--- START ---
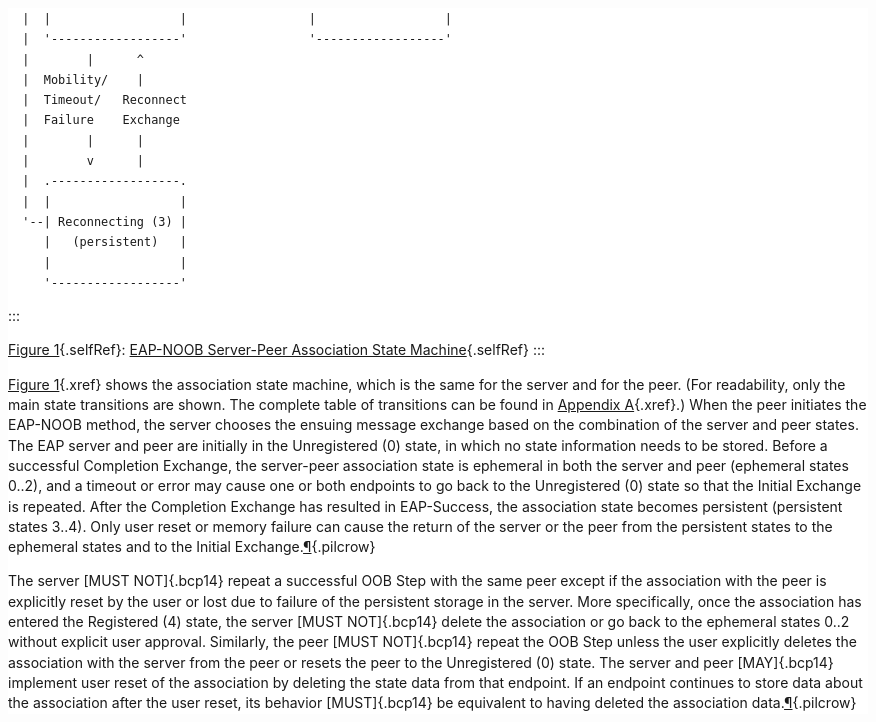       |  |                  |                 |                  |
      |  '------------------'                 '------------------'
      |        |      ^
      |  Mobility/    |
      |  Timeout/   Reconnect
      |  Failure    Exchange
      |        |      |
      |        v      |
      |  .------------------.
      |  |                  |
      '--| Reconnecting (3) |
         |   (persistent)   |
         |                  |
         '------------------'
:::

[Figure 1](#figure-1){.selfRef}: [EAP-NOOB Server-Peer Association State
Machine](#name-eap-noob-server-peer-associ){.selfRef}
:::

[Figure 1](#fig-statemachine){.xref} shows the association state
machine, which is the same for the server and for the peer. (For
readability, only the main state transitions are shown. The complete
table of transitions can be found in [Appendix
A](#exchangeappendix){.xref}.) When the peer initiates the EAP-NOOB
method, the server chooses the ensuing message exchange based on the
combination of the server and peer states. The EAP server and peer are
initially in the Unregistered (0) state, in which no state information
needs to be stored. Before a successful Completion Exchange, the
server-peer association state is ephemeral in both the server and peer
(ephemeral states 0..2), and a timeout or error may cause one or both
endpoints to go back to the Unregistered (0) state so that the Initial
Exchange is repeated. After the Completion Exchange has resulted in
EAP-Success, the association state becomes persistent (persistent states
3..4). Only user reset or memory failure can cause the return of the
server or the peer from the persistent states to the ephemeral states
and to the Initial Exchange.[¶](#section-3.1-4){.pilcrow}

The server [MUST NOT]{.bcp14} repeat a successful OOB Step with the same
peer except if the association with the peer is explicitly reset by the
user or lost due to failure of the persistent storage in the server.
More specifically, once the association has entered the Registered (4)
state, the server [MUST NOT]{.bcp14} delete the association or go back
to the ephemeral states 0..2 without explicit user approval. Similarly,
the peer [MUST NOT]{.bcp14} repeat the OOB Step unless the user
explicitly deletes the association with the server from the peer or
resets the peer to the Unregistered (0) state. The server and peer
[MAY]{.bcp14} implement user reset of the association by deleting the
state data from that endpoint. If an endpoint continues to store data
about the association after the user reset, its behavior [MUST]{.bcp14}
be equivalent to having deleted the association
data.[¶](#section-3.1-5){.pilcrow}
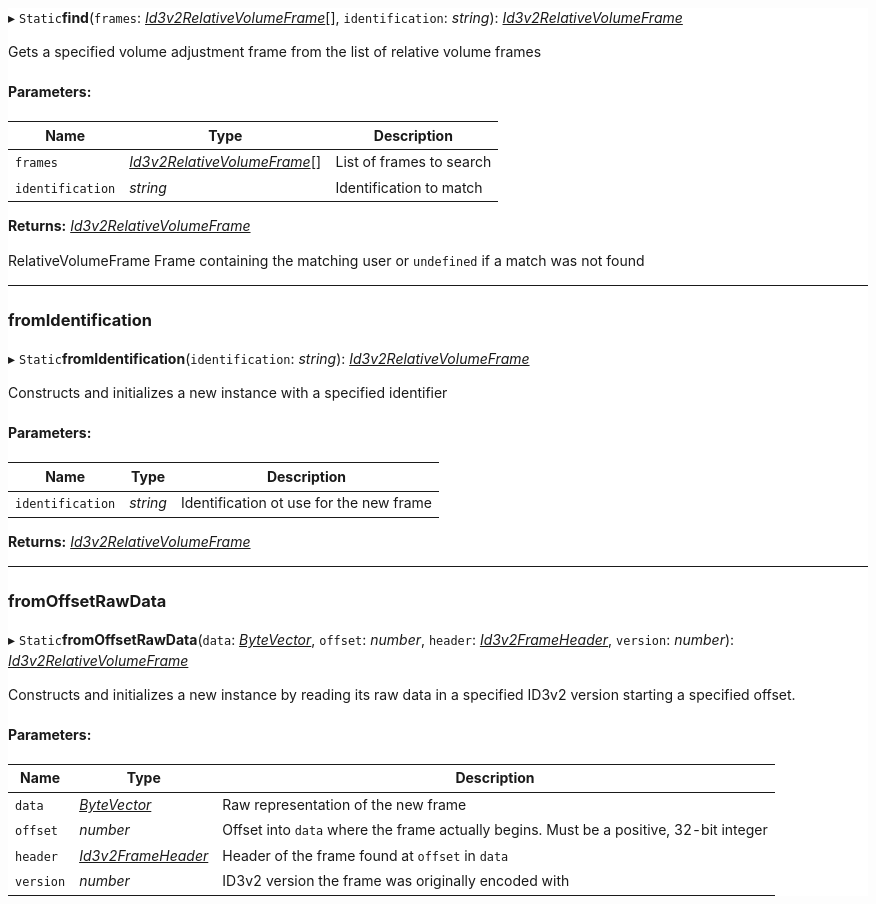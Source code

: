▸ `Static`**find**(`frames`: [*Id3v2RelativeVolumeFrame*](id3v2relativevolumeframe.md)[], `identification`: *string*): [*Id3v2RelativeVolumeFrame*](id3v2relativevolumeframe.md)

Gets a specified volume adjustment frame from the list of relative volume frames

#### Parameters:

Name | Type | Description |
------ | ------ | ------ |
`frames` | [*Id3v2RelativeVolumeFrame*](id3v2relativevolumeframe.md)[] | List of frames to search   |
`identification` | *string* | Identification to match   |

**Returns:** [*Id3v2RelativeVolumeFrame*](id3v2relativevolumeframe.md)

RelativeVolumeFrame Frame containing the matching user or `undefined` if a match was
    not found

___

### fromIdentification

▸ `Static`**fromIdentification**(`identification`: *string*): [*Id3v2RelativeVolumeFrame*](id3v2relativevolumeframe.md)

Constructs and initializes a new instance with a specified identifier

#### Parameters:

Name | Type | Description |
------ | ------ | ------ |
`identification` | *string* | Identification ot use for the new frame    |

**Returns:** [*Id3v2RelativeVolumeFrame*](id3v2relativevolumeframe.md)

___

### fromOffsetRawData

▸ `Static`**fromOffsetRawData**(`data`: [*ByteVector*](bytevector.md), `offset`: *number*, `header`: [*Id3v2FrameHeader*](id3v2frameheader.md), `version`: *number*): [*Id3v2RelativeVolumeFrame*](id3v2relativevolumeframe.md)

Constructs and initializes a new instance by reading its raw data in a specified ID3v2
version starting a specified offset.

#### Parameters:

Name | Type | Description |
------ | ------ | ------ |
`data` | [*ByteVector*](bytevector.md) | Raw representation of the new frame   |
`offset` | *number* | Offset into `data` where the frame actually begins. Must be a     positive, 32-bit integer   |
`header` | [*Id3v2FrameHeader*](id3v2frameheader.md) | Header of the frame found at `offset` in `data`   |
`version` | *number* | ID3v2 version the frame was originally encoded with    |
--- END ---
--- START ---
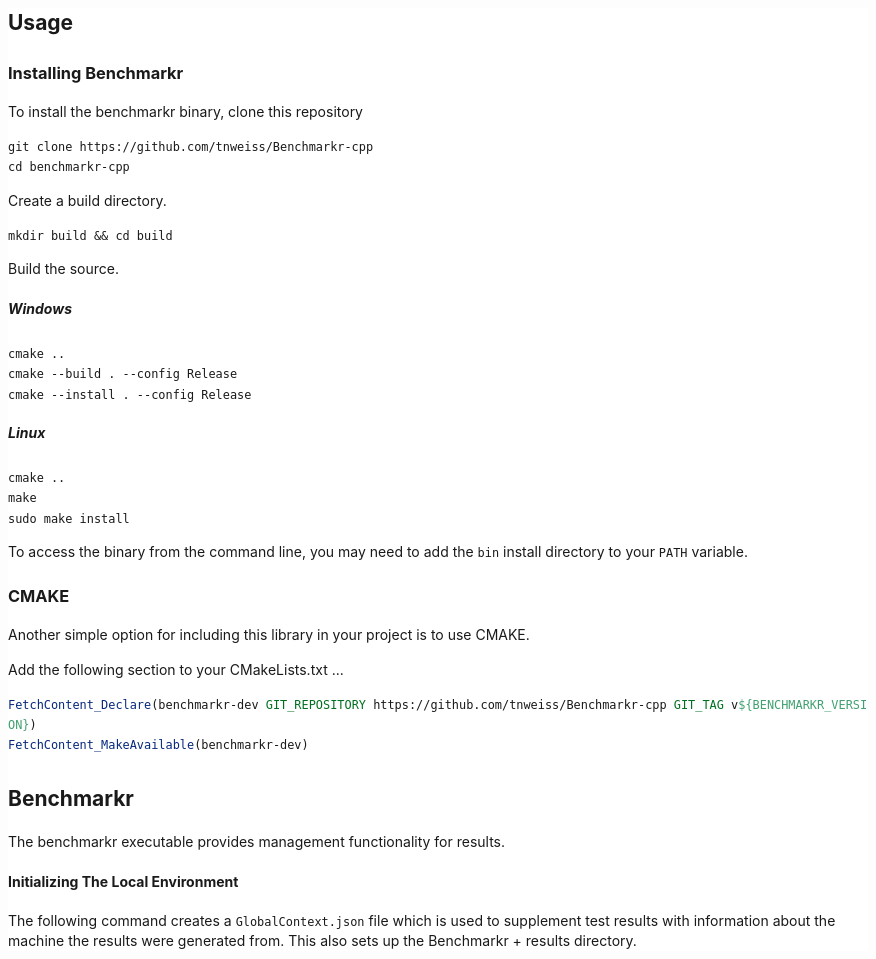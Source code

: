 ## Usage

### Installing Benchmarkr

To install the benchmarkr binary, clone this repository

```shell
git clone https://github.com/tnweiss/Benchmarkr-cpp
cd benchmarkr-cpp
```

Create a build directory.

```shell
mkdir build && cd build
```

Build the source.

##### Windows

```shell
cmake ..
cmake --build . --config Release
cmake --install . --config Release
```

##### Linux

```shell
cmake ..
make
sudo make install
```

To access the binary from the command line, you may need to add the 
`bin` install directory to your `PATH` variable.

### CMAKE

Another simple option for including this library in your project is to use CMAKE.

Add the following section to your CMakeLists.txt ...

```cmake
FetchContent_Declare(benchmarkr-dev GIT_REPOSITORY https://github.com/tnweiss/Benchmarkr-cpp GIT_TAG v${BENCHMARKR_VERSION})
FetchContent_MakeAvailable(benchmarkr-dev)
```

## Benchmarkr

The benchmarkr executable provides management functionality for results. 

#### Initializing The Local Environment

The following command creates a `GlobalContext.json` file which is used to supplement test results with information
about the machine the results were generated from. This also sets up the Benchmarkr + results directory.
--- END ---
--- START ---
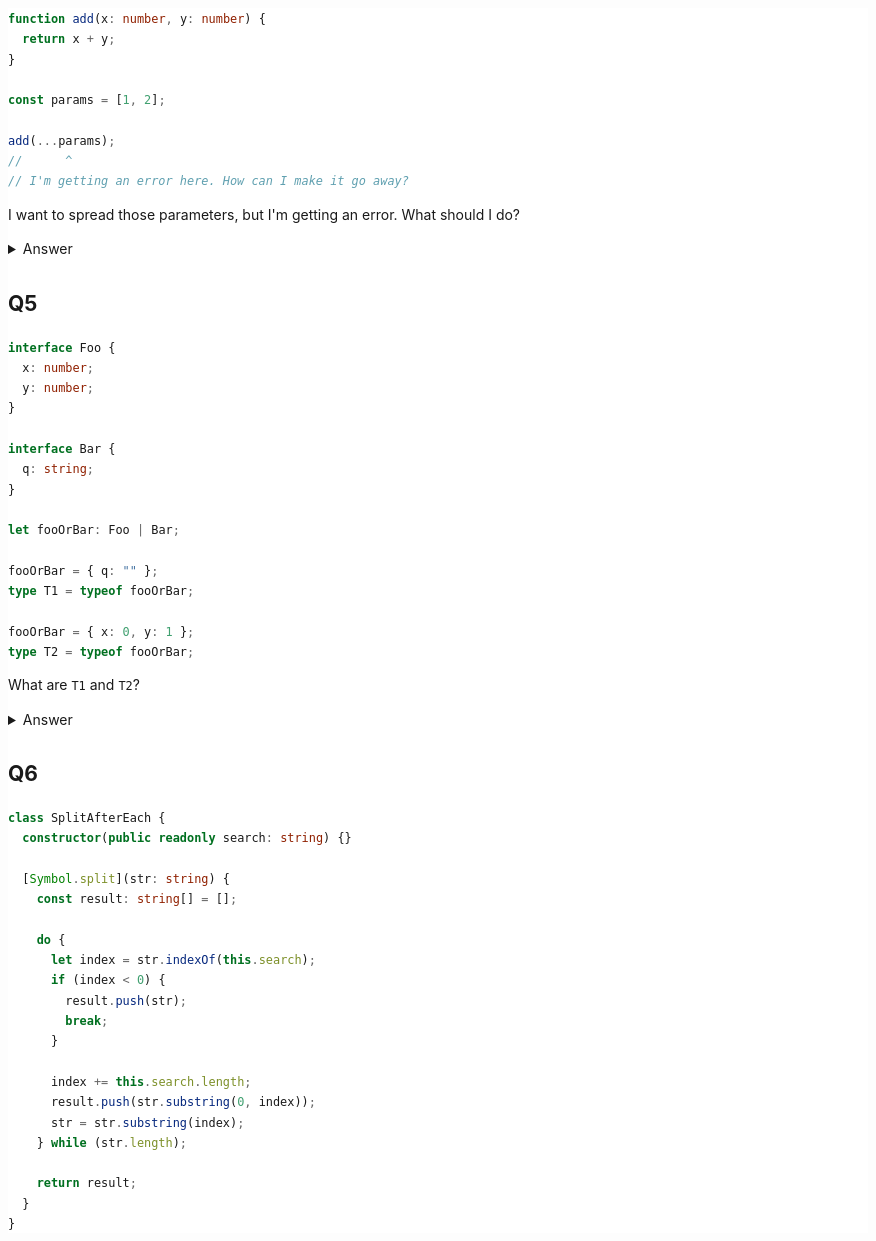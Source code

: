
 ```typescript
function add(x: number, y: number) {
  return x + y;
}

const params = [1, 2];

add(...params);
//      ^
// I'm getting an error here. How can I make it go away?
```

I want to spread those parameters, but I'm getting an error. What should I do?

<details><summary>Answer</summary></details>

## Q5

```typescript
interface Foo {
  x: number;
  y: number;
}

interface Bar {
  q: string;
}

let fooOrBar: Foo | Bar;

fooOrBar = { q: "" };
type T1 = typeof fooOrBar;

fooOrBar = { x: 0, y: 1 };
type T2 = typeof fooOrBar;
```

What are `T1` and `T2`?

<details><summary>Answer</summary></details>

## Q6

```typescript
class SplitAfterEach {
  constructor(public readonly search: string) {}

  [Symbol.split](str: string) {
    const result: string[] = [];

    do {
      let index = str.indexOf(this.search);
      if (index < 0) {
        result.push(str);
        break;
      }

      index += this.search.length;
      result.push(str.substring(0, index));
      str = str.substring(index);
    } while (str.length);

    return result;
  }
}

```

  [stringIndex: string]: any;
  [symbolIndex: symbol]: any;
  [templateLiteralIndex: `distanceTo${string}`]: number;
--- END ---
• EXERCISE DIRECTIONS
Please copy out each line of the material that contains the string "pilcrow".

• TASK SOLUTION
and to the Initial Exchange.[¶](#section-3.1-4){.pilcrow}
data.[¶](#section-3.1-5){.pilcrow}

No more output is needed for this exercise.